When I read Pierson’s account of buying a Moto Guzzi Lario from a small European bike shop called The Spare Parts Company tucked away on a narrow street in the Old City section of Philadelphia, an area I explored regularly on late-night pub crawls and weekend wanderings, I felt an even stronger connection to her book. The degrees of separation were few: I had been to the shop before, and my then-girlfriend was friends with the proprietor (a guy named Roland, not Franz, the founder of the shop who features prominently in Pierson’s book).
Fast-forward to the present. For three-and-a-half years I’ve been the Road Test Editor at Rider, having turned my passion into a career. An email arrives in my inbox announcing that Melissa Holbrook Pierson has a new motorcycle book coming out called The Man Who Would Stop At Nothing: Long-Distance Motorcycling’s Endless Road. Then an industry colleague informs me that Pierson will be at a book signing at JC Motors in Irvine, about two hours from Ventura. He gives me her email address, and we arrange to have lunch before the signing.

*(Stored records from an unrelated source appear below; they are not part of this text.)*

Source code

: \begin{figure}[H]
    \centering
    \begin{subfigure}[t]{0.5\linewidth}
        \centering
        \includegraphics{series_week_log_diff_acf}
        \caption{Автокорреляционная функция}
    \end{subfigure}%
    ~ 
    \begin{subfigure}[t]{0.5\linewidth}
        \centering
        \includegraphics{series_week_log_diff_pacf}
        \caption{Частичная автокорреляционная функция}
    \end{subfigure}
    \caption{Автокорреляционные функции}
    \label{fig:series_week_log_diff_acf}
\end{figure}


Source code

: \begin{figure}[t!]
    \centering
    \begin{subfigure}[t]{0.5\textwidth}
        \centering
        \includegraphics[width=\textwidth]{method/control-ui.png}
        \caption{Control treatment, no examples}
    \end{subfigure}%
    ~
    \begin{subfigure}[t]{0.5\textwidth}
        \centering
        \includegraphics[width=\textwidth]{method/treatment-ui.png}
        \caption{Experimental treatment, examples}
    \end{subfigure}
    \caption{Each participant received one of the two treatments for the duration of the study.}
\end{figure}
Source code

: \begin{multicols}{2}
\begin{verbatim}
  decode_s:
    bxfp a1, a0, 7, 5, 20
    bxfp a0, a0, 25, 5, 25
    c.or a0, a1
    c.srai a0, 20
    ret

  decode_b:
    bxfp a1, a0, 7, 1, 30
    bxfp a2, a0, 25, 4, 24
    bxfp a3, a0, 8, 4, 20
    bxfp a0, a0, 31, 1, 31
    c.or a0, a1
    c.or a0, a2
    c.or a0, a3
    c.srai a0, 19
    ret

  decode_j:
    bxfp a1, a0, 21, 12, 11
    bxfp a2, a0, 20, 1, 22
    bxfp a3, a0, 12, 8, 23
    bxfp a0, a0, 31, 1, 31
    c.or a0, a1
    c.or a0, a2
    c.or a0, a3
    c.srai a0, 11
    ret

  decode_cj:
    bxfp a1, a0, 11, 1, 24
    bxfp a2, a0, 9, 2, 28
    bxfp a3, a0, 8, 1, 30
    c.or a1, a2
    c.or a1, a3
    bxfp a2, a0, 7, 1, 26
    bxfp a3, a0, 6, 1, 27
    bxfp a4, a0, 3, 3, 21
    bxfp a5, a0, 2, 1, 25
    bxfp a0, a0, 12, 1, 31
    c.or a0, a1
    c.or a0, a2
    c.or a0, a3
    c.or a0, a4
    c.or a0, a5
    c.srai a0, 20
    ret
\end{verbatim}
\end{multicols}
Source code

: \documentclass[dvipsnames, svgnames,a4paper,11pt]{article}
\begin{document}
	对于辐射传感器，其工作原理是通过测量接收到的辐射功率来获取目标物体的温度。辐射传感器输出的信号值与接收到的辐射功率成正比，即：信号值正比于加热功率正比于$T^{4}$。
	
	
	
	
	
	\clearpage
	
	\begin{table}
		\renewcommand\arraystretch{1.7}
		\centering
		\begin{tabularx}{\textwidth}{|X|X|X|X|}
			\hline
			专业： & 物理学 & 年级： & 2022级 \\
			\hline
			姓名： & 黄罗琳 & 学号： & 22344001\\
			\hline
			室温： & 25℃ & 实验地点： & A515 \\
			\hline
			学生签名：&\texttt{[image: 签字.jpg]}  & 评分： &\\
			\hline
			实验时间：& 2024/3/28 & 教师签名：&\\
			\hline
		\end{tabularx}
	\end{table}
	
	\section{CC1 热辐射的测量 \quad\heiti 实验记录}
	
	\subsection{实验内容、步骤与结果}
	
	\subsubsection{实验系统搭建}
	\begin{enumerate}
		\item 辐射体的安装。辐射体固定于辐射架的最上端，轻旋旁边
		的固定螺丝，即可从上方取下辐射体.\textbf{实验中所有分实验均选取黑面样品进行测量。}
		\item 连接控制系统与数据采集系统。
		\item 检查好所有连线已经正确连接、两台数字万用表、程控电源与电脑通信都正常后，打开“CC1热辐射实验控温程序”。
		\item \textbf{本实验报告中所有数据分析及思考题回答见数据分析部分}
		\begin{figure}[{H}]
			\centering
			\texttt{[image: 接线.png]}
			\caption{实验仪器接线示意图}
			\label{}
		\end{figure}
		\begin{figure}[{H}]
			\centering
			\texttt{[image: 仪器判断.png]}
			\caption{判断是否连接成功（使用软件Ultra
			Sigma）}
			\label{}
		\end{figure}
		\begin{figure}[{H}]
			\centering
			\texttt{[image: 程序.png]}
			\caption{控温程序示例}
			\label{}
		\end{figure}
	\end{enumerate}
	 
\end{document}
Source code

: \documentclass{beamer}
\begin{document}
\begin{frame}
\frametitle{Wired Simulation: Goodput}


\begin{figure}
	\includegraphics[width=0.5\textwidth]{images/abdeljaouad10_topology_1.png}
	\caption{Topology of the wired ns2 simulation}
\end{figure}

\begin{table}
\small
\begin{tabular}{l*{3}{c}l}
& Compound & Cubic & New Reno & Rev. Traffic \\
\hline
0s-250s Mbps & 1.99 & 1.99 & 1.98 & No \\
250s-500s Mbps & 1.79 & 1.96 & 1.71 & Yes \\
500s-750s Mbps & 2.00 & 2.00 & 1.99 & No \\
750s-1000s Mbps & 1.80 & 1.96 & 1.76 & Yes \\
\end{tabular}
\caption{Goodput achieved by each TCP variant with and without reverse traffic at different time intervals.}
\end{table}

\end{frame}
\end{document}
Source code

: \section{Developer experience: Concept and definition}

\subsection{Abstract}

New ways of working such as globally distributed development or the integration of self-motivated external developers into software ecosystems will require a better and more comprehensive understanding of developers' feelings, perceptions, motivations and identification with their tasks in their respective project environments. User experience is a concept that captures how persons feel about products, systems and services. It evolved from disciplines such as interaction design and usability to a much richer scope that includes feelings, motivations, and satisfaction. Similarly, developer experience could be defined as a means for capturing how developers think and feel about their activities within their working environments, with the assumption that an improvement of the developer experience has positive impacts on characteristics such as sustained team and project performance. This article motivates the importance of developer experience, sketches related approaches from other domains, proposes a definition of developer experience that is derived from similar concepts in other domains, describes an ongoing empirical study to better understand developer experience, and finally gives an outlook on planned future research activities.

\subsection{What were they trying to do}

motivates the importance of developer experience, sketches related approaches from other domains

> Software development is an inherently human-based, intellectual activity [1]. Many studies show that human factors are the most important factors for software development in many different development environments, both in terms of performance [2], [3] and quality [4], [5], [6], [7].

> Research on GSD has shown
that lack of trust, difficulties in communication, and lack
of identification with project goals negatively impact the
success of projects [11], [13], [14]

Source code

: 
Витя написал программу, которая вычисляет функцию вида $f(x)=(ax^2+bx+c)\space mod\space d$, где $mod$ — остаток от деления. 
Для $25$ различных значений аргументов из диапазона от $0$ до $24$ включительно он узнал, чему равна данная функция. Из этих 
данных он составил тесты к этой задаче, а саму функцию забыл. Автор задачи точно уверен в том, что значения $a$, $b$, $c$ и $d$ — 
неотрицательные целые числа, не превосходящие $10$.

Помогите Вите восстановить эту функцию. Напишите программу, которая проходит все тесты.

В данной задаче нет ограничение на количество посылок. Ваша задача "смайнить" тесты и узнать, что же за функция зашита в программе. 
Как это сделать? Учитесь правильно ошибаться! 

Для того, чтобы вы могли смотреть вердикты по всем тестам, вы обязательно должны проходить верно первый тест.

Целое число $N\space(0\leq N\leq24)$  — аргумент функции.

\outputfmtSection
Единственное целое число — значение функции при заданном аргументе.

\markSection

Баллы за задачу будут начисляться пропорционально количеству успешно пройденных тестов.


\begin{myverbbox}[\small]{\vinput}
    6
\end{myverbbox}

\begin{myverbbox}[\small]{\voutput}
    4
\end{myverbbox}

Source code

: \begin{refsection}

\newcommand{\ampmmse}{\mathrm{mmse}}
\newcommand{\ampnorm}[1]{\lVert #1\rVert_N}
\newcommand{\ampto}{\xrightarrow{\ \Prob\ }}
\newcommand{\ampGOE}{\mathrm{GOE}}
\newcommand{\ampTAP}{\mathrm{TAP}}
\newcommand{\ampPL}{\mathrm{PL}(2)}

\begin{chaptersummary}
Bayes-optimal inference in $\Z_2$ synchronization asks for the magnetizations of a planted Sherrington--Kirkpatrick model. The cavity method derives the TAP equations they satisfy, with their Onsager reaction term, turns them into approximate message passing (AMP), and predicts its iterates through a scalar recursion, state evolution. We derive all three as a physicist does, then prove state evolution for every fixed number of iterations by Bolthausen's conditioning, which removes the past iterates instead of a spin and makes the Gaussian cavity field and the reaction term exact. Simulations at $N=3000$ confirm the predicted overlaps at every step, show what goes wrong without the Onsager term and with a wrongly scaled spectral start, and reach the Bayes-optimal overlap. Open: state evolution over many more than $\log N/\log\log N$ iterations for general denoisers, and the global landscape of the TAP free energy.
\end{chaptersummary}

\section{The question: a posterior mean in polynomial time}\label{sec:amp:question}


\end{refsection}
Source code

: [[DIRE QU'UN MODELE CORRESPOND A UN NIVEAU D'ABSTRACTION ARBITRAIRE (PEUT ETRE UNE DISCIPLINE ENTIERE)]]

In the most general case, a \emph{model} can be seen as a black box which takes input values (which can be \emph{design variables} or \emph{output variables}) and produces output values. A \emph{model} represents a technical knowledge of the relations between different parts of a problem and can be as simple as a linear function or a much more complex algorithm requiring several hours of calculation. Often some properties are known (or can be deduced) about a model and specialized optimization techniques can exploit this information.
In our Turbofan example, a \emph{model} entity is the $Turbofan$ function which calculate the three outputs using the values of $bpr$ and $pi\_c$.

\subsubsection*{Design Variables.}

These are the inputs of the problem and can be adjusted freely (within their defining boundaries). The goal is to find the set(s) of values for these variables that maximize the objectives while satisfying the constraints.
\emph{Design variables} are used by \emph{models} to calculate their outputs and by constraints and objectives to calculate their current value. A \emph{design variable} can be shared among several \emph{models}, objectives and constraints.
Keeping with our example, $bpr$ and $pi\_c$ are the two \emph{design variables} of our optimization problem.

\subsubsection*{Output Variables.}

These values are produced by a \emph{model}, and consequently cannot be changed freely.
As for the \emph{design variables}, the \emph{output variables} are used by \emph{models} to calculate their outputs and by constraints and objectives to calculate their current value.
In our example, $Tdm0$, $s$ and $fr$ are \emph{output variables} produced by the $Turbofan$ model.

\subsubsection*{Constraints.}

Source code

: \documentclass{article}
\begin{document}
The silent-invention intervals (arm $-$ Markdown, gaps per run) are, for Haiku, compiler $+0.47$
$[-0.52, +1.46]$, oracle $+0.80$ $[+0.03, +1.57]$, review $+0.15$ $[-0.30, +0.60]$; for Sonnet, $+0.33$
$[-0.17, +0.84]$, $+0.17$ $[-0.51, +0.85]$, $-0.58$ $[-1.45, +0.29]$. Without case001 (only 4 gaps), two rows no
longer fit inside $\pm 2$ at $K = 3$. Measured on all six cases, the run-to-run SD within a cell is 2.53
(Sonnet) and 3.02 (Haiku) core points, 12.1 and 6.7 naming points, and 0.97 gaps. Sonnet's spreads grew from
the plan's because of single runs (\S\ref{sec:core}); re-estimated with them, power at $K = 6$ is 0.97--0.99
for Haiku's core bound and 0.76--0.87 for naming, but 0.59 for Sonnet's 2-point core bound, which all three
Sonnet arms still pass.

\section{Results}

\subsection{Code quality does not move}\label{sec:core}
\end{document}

Thus the degrees of separation were reduced to one and I had the distinct pleasure of meeting Melissa Holbrook Pierson, sharing a casual meal with not only her but also John Ryan, an Iron Butt legend who is, along with autobiographical accounts of her recent motorcycling experiences, the subject of Pierson’s new book. Some of you may recall the following announcement, which was posted on Rider’s website and ran in our September 2009 issue:
John Ryan recently rode a Yamaha FJR1300 outfitted with Metzeler Z6 Interact sport-touring tires from Prudhoe Bay on the north shore of Alaska to Key West, Florida, in 86 hours, 31 minutes, says Metzeler, besting the previous time achieved by Gary Eagan by 9 hours, 30 minutes. While covering the 5,645 miles, Ryan was held up at the Canadian border for about 90 minutes, and made a wrong turn in Tennessee that added about 120 miles to his trip. Ryan said, “I could have done better and figure I gave up about three hours. The bike and tires were more than great. Not only did they go the distance, but with my enlarged fuel tank and extra gear everything is really stressed to the limit. I had over 140,000 miles on my FJR1300 when I started, and it’s still under warranty. Over 100 people helped me on this trip, and I’m indebted to them all and Metzeler and Yamaha.”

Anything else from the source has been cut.